Singer Paloma Faith has been admitted to hospital after contracting a severe case of the flu, an illness she revealed while sharing candid anxieties about her pregnancy at the age of 44.
Hospital Stay and Pregnancy Announcement
The 44-year-old musician, recently seen on The Celebrity Traitors, posted a picture from a hospital bed on social media on December 7, 2025. In the image, she wore a black jumper and a medical mask, thanking staff at Homerton Hospital for providing her with nebuliser treatment for the flu.
Just hours after this post, Faith returned to social media with a more personal reflection. She uploaded black and white photos of herself, accompanied by a message expressing her mixed emotions. "Pregnancy at 44. Ngl that’s a bit worrying but I’m trying to pretend to myself I’m calm so that eventually that comes true," she wrote.
She added, "I couldn’t be more happy about another baby and I’m bracing myself for the storm…."
A Look at Her Personal Journey
This pregnancy will be Faith's third child. She already shares two daughters, born in 2016 and 2021, with her ex-partner Leyman Lahcine. The couple ended their decade-long relationship in 2023. The father of her current pregnancy has not been publicly named, though earlier this year she was reportedly dating Stevie Thomas, a Birmingham music venue director, after they attended a Brit Awards afterparty together.
Faith has never publicly disclosed her children's names, but she has been open about the immense difficulty she faced in building her family. Before welcoming her two daughters, she underwent a harrowing fertility journey that included:
- Six rounds of IVF treatment.
- An ectopic pregnancy.
- A devastating miscarriage, which occurred while she was filming the TV series Pennyworth.
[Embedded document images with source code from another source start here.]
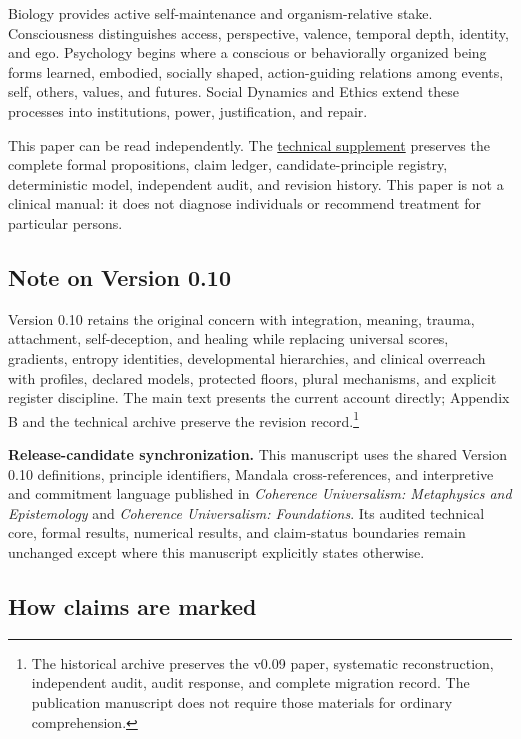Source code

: \documentclass[
  11pt,
]{article}
\begin{document}
Biology provides active self-maintenance and organism-relative stake.
Consciousness distinguishes access, perspective, valence, temporal
depth, identity, and ego. Psychology begins where a conscious or
behaviorally organized being forms learned, embodied, socially shaped,
action-guiding relations among events, self, others, values, and
futures. Social Dynamics and Ethics extend these processes into
institutions, power, justification, and repair.

This paper can be read independently. The
\href{../supplements/06_Psychology_Technical_Supplement_v0.10.md}{technical
supplement} preserves the complete formal propositions, claim ledger,
candidate-principle registry, deterministic model, independent audit,
and revision history. This paper is not a clinical manual: it does not
diagnose individuals or recommend treatment for particular persons.

\subsection{Note on Version 0.10}\label{note-on-version-0.10}

Version 0.10 retains the original concern with integration, meaning,
trauma, attachment, self-deception, and healing while replacing
universal scores, gradients, entropy identities, developmental
hierarchies, and clinical overreach with profiles, declared models,
protected floors, plural mechanisms, and explicit register discipline.
The main text presents the current account directly; Appendix B and the
technical archive preserve the revision record.\footnote{The historical
  archive preserves the v0.09 paper, systematic reconstruction,
  independent audit, audit response, and complete migration record. The
  publication manuscript does not require those materials for ordinary
  comprehension.}

\textbf{Release-candidate synchronization.} This manuscript uses the
shared Version 0.10 definitions, principle identifiers, Mandala
cross-references, and interpretive and commitment language published in
\emph{Coherence Universalism: Metaphysics and Epistemology} and
\emph{Coherence Universalism: Foundations}. Its audited technical core,
formal results, numerical results, and claim-status boundaries remain
unchanged except where this manuscript explicitly states otherwise.

\subsection{How claims are marked}\label{how-claims-are-marked}
\end{document}
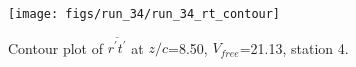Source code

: \begin{figure}[H]
\centering
\texttt{[image: figs/run\_34/run\_34\_rt\_contour]}
\caption{Contour plot of $\overline{r^\prime t^\prime}$ at $z/c$=8.50, $V_{free}$=21.13, station 4.}
\label{fig:run_34_rt_contour}
\end{figure}


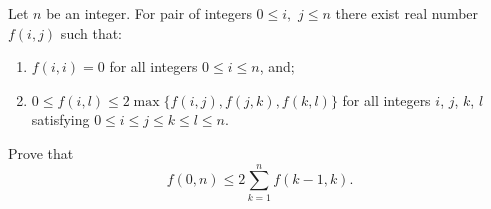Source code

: Let $n$ be an integer. For pair of integers $0 \leq i,$ $j\leq n$ there exist real number $f(i,j)$ such that:
\begin{enumerate}
  \item $ f(i,i)=0$ for all integers $0\leq i \leq n$, and;
  \item $0\leq f(i,l) \leq 2\max \{ f(i,j), f(j,k), f(k,l) \}$ for all integers $i$, $j$, $k$, $l$ satisfying $0\leq i\leq j\leq k\leq l\leq n$.
\end{enumerate}

Prove that $$f(0,n) \leq 2\sum_{k=1}^{n}f(k-1,k).$$
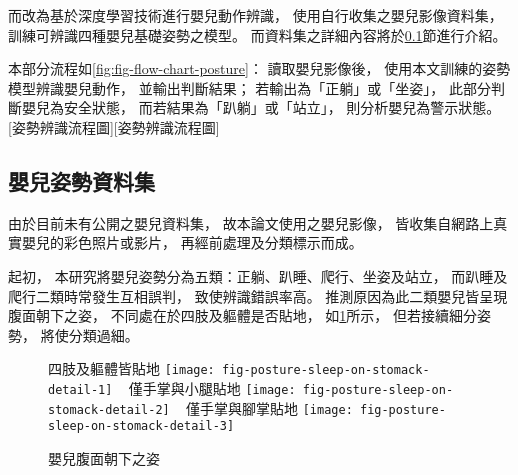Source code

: \documentclass[class=NCU_thesis, crop=false]{standalone}
\begin{document}
而改為基於深度學習技術進行嬰兒動作辨識，
使用自行收集之嬰兒影像資料集，
訓練可辨識四種嬰兒基礎姿勢之模型。
而資料集之詳細內容將於\ref{sec:chapter_method_posture_dataset}節進行介紹。

本部分流程如\cref{fig:fig-flow-chart-posture}：
讀取嬰兒影像後，
使用本文訓練的姿勢模型辨識嬰兒動作，
並輸出判斷結果；
若輸出為「正躺」或「坐姿」，
此部分判斷嬰兒為安全狀態，
而若結果為「趴躺」或「站立」，
則分析嬰兒為警示狀態。
[姿勢辨識流程圖][姿勢辨識流程圖]

\subsection{嬰兒姿勢資料集}
\label{sec:chapter_method_posture_dataset}
由於目前未有公開之嬰兒資料集，
故本論文使用之嬰兒影像，
皆收集自網路上真實嬰兒的彩色照片或影片，
再經前處理及分類標示而成。

起初，
本研究將嬰兒姿勢分為五類：正躺、趴睡、爬行、坐姿及站立，
而趴睡及爬行二類時常發生互相誤判，
致使辨識錯誤率高。
推測原因為此二類嬰兒皆呈現腹面朝下之姿，
不同處在於四肢及軀體是否貼地，
如\cref{fig:fig-posture-sleep-on-stomack-detail}所示，
但若接續細分姿勢，
將使分類過細。
\begin{figure}[!hbt]
    \centering
    \subcaptionbox
        {四肢及軀體皆貼地
        \label{fig:fig-posture-sleep-on-stomack-detail-1}}
        {\texttt{[image: fig-posture-sleep-on-stomack-detail-1]}}
    ~
    \subcaptionbox
        {僅手掌與小腿貼地
        \label{fig:fig-posture-sleep-on-stomack-detail-2}}
        {\texttt{[image: fig-posture-sleep-on-stomack-detail-2]}}
    ~
    \subcaptionbox
        {僅手掌與腳掌貼地
        \label{fig:fig-posture-sleep-on-stomack-detail-3}}
        {\texttt{[image: fig-posture-sleep-on-stomack-detail-3]}}
    \caption{嬰兒腹面朝下之姿}
    \label{fig:fig-posture-sleep-on-stomack-detail}
\end{figure}
\end{document}

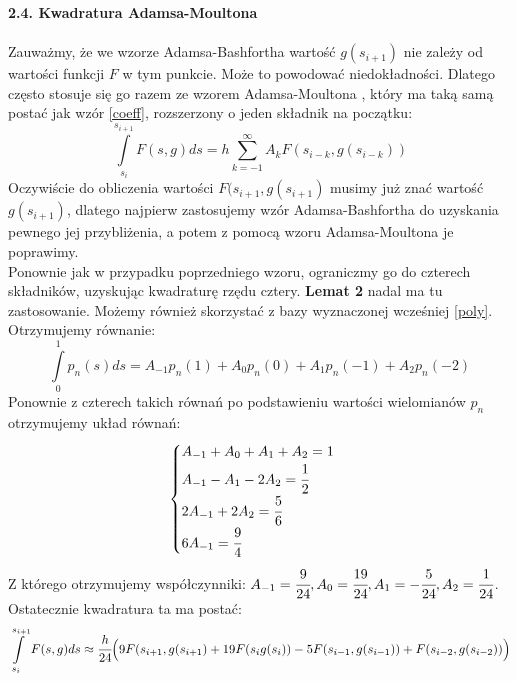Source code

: \documentclass[a4paper]{article}
\begin{document}
\large
\textbf{2.4. Kwadratura Adamsa-Moultona}\\\\
\normalsize
Zauważmy, że we wzorze Adamsa-Bashfortha wartość $g(s_{i+1})$ nie zależy od wartości funkcji $F$ w tym punkcie. Może to powodować niedokładności. Dlatego często stosuje się go razem ze wzorem Adamsa-Moultona \cite{KI}, który ma taką samą postać jak wzór \eqref{coeff}, rozszerzony o jeden składnik na początku:
\begin{equation}
\int\limits_{s_i}^{s_{i+1}} F(s,g) ds = h\sum_{k=-1}^{\infty}A_kF(s_{i-k},g(s_{i-k}))
\end{equation}
Oczywiście do obliczenia wartości $F(s_{i+1}, g(s_{i+1})$ musimy już znać wartość $g(s_{i+1})$, dlatego najpierw zastosujemy wzór Adamsa-Bashfortha do uzyskania pewnego jej przybliżenia, a potem z pomocą wzoru Adamsa-Moultona je poprawimy.\\
Ponownie jak w przypadku poprzedniego wzoru, ograniczmy go do czterech składników, uzyskując kwadraturę rzędu cztery. \textbf{Lemat 2} nadal ma tu zastosowanie. Możemy również skorzystać z bazy wyznaczonej wcześniej \eqref{poly}. Otrzymujemy równanie: 
$$\int\limits_0^1 p_n(s) ds = A_{-1}p_n(1) + A_0p_n(0) + A_1p_n(-1) + A_2p_n(-2)$$
Ponownie z czterech takich równań po podstawieniu wartości wielomianów $p_n$ otrzymujemy układ równań:
$$\begin{cases}
A_{-1} + A_0 + A_1 + A_2 = 1\\
A_{-1} -A_1 -2A_2 = \cfrac{1}{2}\\
2A_{-1} + 2A_2= \cfrac{5}{6}\\
6A_{-1} = \cfrac{9}{4}
\end{cases}$$
Z którego otrzymujemy współczynniki: $A_{-1} = \cfrac{9}{24}, A_0 = \cfrac{19}{24}, A_1 = -\cfrac{5}{24}, A_2 = \cfrac{1}{24}$. Ostatecznie kwadratura ta ma postać:
\begin{equation}\label{AM}
\int\limits_{s_i}^{s_{i+1}} F(s,g) ds \approx \cfrac{h}{24}\Bigl(9F(s_{i+1}, g(s_{i+1}) + 19F(s_ig(s_i)) - 5F(s_{i-1},g(s_{i-1})) + F(s_{i-2},g(s_{i-2}))\Bigr)
\end{equation} 
\end{document}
Speaking Out on Fertility and Relationships
In a previous interview on Davina McCall's Begin Again podcast, Faith discussed the challenges, revealing that the fertility issues in her previous relationship were male-factor. She expressed frustration that the burden of treatment still fell on her. "It does irritate me that science, because it is mainly dominated by men, is that if it is a male fertility problem, which it was in our case, it is still the woman that has to endure the brunt of the stuff," she stated.
She also reflected on how motherhood changed her and contributed to the end of her previous relationship. "You either grow together, adapting to one another like expandable foam and filling the gaps where it’s empty – or one person grows and the other stays the same," Faith explained.
"And I think for me, becoming a mother was such a massively life-changing experience that for the first time in my life, I needed more than nothing – and the expandable foam just wasn’t there. Our relationship ended because we have those children. And I think that was worth it."